What the task requires:
Search the records for the word "after" and pick out every line that has it.

Entries taken from a collection:
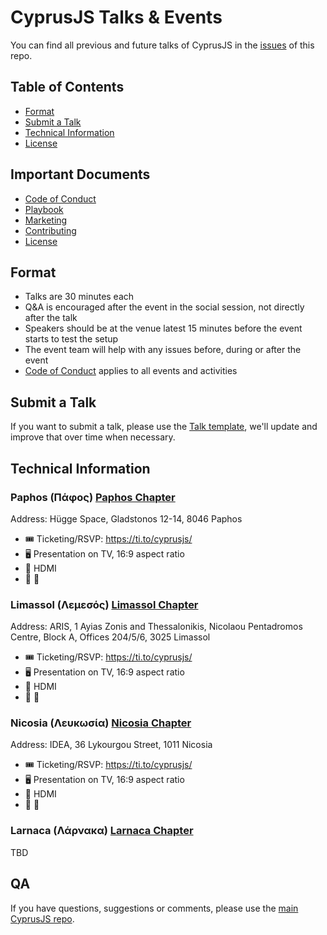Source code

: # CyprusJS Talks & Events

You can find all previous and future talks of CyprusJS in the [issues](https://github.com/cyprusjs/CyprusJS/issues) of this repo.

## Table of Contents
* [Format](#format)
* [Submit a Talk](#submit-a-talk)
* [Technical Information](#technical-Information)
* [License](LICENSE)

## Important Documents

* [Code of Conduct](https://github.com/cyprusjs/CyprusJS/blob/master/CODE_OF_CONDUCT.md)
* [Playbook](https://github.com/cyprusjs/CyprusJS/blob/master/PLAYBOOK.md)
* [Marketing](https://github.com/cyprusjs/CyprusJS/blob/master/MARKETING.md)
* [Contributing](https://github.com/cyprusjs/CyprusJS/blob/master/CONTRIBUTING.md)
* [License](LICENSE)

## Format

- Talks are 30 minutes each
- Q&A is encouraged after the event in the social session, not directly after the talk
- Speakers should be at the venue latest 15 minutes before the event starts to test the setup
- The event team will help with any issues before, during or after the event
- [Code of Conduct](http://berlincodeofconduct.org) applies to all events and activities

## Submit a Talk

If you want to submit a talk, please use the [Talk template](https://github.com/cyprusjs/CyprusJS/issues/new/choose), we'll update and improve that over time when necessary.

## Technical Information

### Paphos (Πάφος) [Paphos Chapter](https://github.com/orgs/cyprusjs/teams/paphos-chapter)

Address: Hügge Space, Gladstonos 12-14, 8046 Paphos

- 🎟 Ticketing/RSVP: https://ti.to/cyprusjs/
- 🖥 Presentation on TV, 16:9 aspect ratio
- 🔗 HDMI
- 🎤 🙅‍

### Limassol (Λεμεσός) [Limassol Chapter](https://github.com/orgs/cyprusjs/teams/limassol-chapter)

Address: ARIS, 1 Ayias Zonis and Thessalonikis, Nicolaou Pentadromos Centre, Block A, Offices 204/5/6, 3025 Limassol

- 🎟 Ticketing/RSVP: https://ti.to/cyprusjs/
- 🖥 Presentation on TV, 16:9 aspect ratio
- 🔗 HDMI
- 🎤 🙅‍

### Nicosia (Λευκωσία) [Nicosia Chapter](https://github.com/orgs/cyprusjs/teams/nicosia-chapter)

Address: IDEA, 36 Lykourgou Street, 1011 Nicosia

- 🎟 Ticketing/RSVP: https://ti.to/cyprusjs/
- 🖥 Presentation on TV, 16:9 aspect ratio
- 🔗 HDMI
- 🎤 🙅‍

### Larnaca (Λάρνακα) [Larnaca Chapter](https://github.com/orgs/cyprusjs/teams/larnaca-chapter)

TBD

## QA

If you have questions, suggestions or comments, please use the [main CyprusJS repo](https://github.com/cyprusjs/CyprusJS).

* * *

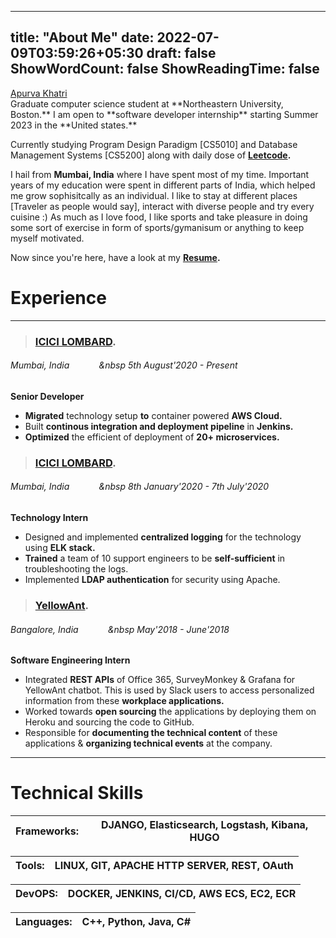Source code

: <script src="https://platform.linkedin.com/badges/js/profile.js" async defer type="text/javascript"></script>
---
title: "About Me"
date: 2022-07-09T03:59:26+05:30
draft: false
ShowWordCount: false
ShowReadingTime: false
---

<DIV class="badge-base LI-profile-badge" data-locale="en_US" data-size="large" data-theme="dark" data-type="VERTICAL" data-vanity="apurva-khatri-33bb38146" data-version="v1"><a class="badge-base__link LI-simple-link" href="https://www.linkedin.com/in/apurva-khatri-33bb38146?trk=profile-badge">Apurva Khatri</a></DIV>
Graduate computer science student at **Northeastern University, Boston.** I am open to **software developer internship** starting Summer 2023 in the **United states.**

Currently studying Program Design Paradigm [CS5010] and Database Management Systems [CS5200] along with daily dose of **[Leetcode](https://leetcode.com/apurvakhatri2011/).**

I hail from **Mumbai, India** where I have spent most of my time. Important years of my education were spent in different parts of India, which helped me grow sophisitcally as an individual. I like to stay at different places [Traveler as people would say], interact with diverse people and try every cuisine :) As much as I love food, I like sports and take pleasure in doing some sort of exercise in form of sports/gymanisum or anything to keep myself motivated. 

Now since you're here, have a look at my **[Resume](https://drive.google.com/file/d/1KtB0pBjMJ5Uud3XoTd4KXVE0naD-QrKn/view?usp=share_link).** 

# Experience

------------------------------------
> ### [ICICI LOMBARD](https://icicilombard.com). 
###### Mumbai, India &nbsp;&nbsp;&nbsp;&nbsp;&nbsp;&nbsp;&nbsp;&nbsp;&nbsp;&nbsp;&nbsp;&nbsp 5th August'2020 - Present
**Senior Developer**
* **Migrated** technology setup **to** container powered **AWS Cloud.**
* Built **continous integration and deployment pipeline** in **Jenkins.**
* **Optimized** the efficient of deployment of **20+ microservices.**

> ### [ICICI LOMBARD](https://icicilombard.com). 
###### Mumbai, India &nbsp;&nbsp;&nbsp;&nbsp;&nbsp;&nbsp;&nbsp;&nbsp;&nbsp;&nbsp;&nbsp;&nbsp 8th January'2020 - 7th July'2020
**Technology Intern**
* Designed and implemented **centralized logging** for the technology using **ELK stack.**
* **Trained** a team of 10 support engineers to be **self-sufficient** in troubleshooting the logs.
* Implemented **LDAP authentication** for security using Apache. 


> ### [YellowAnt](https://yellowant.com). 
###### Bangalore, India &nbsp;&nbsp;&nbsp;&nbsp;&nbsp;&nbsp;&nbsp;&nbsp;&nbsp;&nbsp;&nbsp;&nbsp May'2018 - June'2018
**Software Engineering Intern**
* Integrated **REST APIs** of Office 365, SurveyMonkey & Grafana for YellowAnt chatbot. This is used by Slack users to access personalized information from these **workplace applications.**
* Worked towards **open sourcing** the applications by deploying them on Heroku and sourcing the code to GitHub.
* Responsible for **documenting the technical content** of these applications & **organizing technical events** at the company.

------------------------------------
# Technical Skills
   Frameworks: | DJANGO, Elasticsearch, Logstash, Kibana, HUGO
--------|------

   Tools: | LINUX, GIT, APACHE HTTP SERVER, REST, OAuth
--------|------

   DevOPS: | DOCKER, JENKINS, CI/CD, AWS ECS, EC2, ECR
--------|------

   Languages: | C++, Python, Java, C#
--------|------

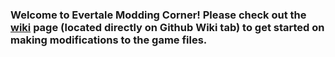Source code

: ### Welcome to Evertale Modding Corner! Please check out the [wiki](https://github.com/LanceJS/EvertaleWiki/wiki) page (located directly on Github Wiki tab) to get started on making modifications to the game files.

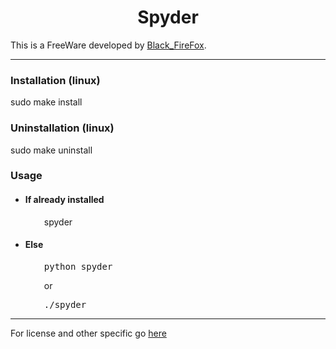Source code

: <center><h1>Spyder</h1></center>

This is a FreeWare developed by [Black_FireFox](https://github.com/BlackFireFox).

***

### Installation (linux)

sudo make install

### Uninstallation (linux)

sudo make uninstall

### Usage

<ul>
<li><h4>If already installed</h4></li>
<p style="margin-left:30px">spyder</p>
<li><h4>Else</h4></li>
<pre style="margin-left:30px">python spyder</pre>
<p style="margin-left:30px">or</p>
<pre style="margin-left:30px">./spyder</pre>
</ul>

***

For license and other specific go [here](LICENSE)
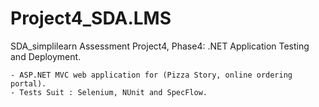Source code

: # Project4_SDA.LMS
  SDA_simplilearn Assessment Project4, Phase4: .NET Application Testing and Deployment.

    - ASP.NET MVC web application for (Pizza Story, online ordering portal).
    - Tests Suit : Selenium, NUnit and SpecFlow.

Written response:
- Q&A is encouraged after the event in the social session, not directly after the talk
- The event team will help with any issues before, during or after the event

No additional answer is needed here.